Actor and comedian Chris D'Elia has been a topic of conversation in recent days, after multiple women publicly accused him of sexual harassment and unwanted social advances. The news - along with the detail that, at the time of the alleged contact, some of the women involved were as young as 16 - has made some examine aspects of D'Elia's career in a whole new light. In addition to a controversial Workaholics episode in which D'Elia played a pedophile, he also had a brief arc in Season 2 of You, in which he played Henderson, a famous comedian who preys on underage girls. Penn Badgley, who stars on the hit Netflix series as Joe Goldberg, recently addressed the parallels to D'Elia's real-life actions in a recent interview with the Los Angeles Times' Can't Stop Watching podcast.

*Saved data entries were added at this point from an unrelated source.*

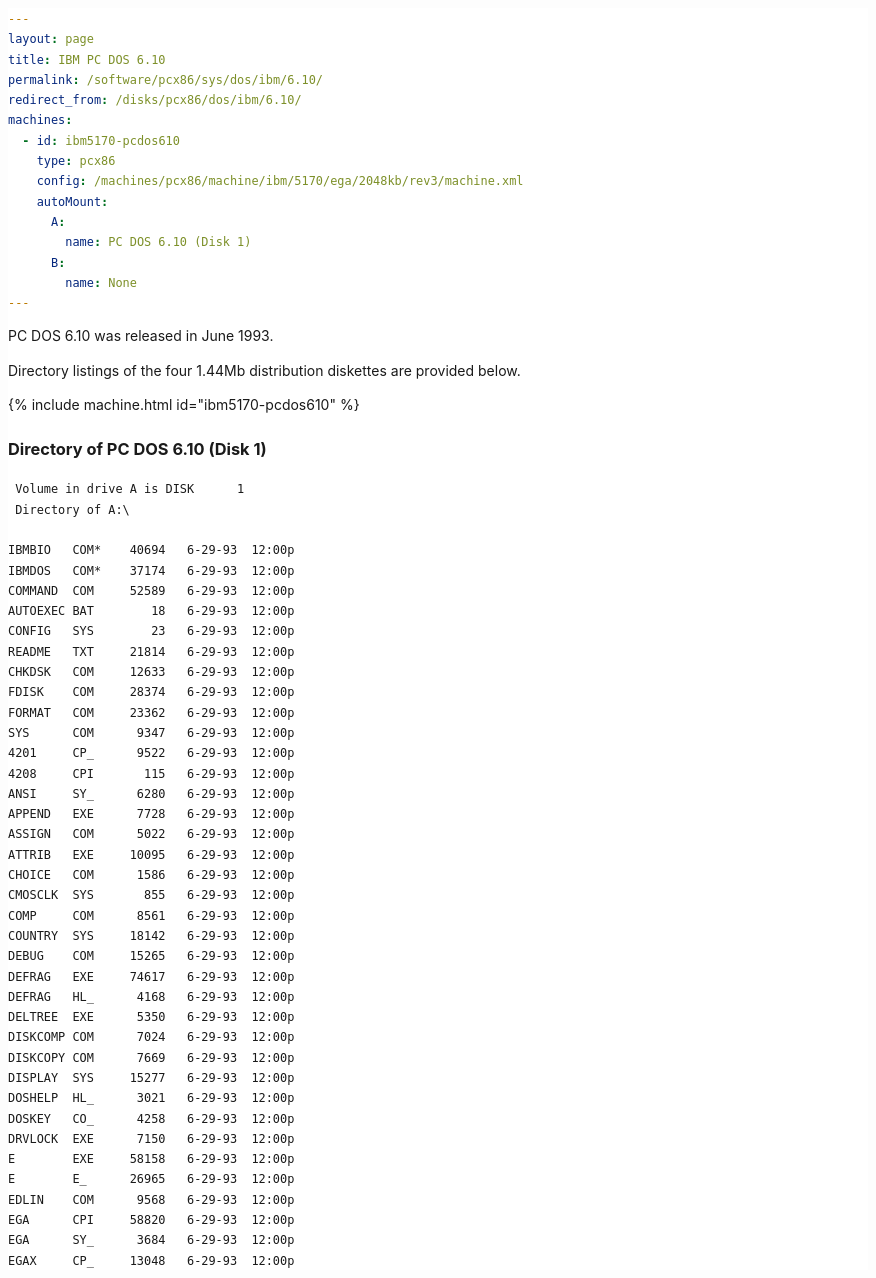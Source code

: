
 ```yaml
---
layout: page
title: IBM PC DOS 6.10
permalink: /software/pcx86/sys/dos/ibm/6.10/
redirect_from: /disks/pcx86/dos/ibm/6.10/
machines:
  - id: ibm5170-pcdos610
    type: pcx86
    config: /machines/pcx86/machine/ibm/5170/ega/2048kb/rev3/machine.xml
    autoMount:
      A:
        name: PC DOS 6.10 (Disk 1)
      B:
        name: None
---
```


PC DOS 6.10 was released in June 1993.

Directory listings of the four 1.44Mb distribution diskettes are provided below.

{% include machine.html id="ibm5170-pcdos610" %}

### Directory of PC DOS 6.10 (Disk 1)

     Volume in drive A is DISK      1
     Directory of A:\

    IBMBIO   COM*    40694   6-29-93  12:00p
    IBMDOS   COM*    37174   6-29-93  12:00p
    COMMAND  COM     52589   6-29-93  12:00p
    AUTOEXEC BAT        18   6-29-93  12:00p
    CONFIG   SYS        23   6-29-93  12:00p
    README   TXT     21814   6-29-93  12:00p
    CHKDSK   COM     12633   6-29-93  12:00p
    FDISK    COM     28374   6-29-93  12:00p
    FORMAT   COM     23362   6-29-93  12:00p
    SYS      COM      9347   6-29-93  12:00p
    4201     CP_      9522   6-29-93  12:00p
    4208     CPI       115   6-29-93  12:00p
    ANSI     SY_      6280   6-29-93  12:00p
    APPEND   EXE      7728   6-29-93  12:00p
    ASSIGN   COM      5022   6-29-93  12:00p
    ATTRIB   EXE     10095   6-29-93  12:00p
    CHOICE   COM      1586   6-29-93  12:00p
    CMOSCLK  SYS       855   6-29-93  12:00p
    COMP     COM      8561   6-29-93  12:00p
    COUNTRY  SYS     18142   6-29-93  12:00p
    DEBUG    COM     15265   6-29-93  12:00p
    DEFRAG   EXE     74617   6-29-93  12:00p
    DEFRAG   HL_      4168   6-29-93  12:00p
    DELTREE  EXE      5350   6-29-93  12:00p
    DISKCOMP COM      7024   6-29-93  12:00p
    DISKCOPY COM      7669   6-29-93  12:00p
    DISPLAY  SYS     15277   6-29-93  12:00p
    DOSHELP  HL_      3021   6-29-93  12:00p
    DOSKEY   CO_      4258   6-29-93  12:00p
    DRVLOCK  EXE      7150   6-29-93  12:00p
    E        EXE     58158   6-29-93  12:00p
    E        E_      26965   6-29-93  12:00p
    EDLIN    COM      9568   6-29-93  12:00p
    EGA      CPI     58820   6-29-93  12:00p
    EGA      SY_      3684   6-29-93  12:00p
    EGAX     CP_     13048   6-29-93  12:00p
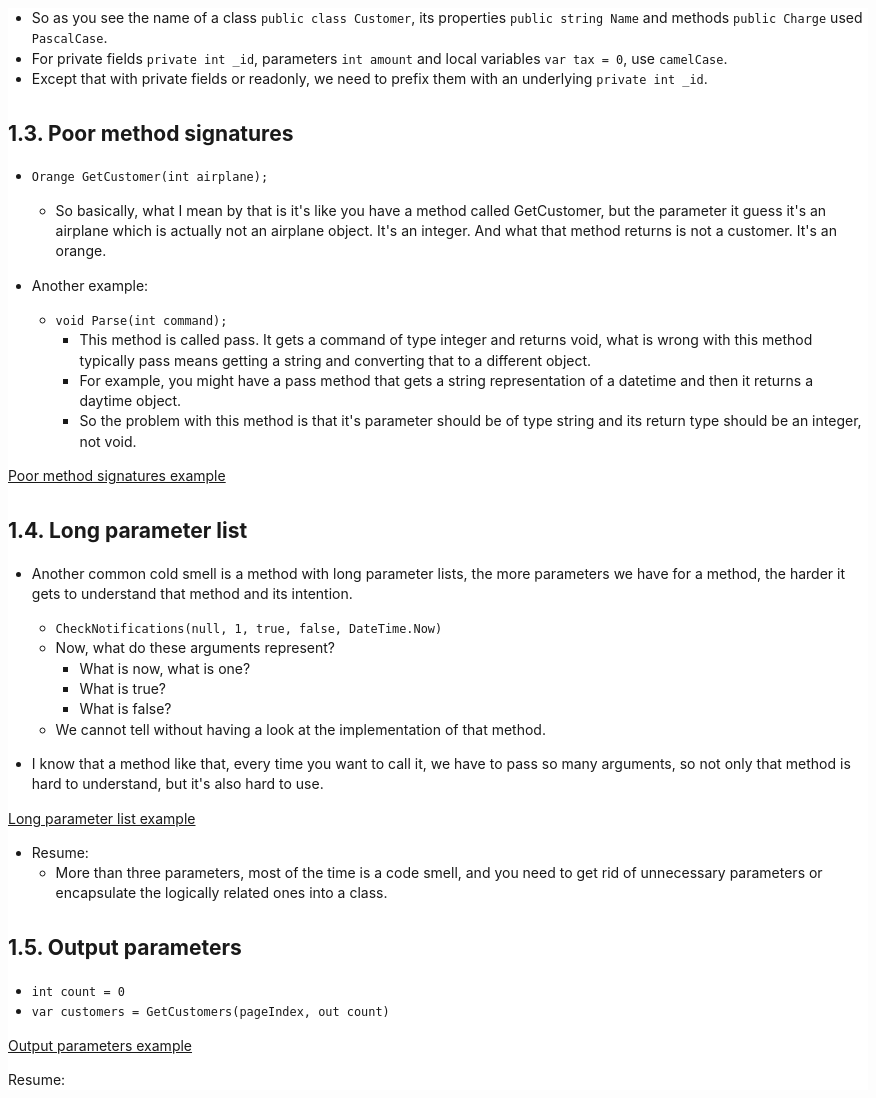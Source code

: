 - So as you see the name of a class `public class Customer`, its properties `public string Name` and methods `public Charge` used `PascalCase`.
- For private fields `private int _id`, parameters `int amount` and local variables `var tax = 0`, use `camelCase`.
- Except that with private fields or readonly, we need to prefix them with an underlying `private int _id`.

## 1.3. Poor method signatures

- `Orange GetCustomer(int airplane);`

  - So basically, what I mean by that is it's like you have a method called GetCustomer, but the parameter it guess it's an airplane which is actually not an airplane object. It's an integer. And what that method returns is not a customer. It's an orange.

- Another example:
  - `void Parse(int command);`
    - This method is called pass. It gets a command of type integer and returns void, what is wrong with this method typically pass means getting a string and converting that to a different object.
    - For example, you might have a pass method that gets a string representation of a datetime and then it returns a daytime object.
    - So the problem with this method is that it's parameter should be of type string and its return type should be an integer, not void.

[Poor method signatures example](PoorMethodSignatures/)

## 1.4. Long parameter list

- Another common cold smell is a method with long parameter lists, the more parameters we have for a method, the harder it gets to understand that method and its intention.

  - `CheckNotifications(null, 1, true, false, DateTime.Now)`
  - Now, what do these arguments represent?
    - What is now, what is one?
    - What is true?
    - What is false?
  - We cannot tell without having a look at the implementation of that method.

- I know that a method like that, every time you want to call it, we have to pass so many arguments, so not only that method is hard to understand, but it's also hard to use.

[Long parameter list example](LongParameterList/)

- Resume:
  - More than three parameters, most of the time is a code smell, and you need to get rid of unnecessary parameters or encapsulate the logically related ones into a class.

## 1.5. Output parameters

- `int count = 0`
- `var customers = GetCustomers(pageIndex, out count)`

[Output parameters example](OutputParameters/)

Resume:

"It did affect me deeply," Badgley revealed. "I was very troubled by it. I am very troubled by it. I don’t know Chris. I know that, if there’s anything we need to do in this age, it’s to believe women."
"What is really important is to recognize that the policies that underwrite every given system — the practices, the regulations, the laws that underwrite every one of these systems which act as a haven for the individuals that take advantage, namely white men," Badgley went on to say. "And women — but, you know, white people, and white men. And white men of a particular breed, who are successful and charismatic. I think that we need to remember that that is the level of change we’re looking for."
"The idea that a show like ours would indirectly, unwittingly be a haven for people who are abusive is disturbing. It’s very disturbing. What does it take to change that? Because it’s not just vetting individuals," Badgley continued. "There needs to be a change in culture and attitude so that that kind of behavior is so clearly reprehensible, it’s so clearly, like, anti-human. That is also what I think about on a given project that I’m on. And, you know, to the degree that the subject matter is conflicting and challenging in that end, trying to create that culture, does a show like ours help to create that culture? Well, I know that at least our show is trying to be — thinks about things in a dismantling, deconstructive manner."
As those who have seen Season 2 of You remember, Henderson's arc involved him befriending Ellie Alves (Jenna Ortega), a young girl who lives in Joe's Los Angeles apartment building. Ellie's sister, Delilah (Carmela Zumbado) alleges that she was sexually assaulted by Henderson when she was underage, and Joe's investigation of Henderson begins to confirm as much. Ultimately, Joe kidnaps Henderson and forces him to admit that he's an abuser, but Henderson dies soon after from being pushed down the stairs in an altercation with Joe.
Badgley confirmed that the show's creative team did reach out to Ortega after D'Elia's allegations came to light, and that he hopes the industry will continue to make positive changes.
"The first thing our producers did was reach out to Jenna, who played Ellie, the girl opposite Chris in those scenes, just to make sure she felt safe. We can feel safe and sound there. So, as far as our show is concerned, as far as we’re concerned, there’s only so much we can take responsibility for. And I say “we” pretty broadly, because we’re all doing different things. I’m, at the end of the day, an actor, and I don’t have a lot to do with a lot of this stuff. But I do think, in the future, I would like that to change, personally."
D'Elia recently made a public statement to TMZ, in which he denies the claims.
“I know I have said and done things that might have offended people during my career, but I have never knowingly pursued any underage women at any point. All of my relationships have been both legal and consensual and I have never met or exchanged any inappropriate photos with the people who have tweeted about me. That being said, I really am truly sorry. I was a dumb guy who ABSOLUTELY let myself get caught up in my lifestyle. That’s MY fault. I own it. I’ve been reflecting on this for some time now and I promise I will continue to do better,” D'Elia's statement reads.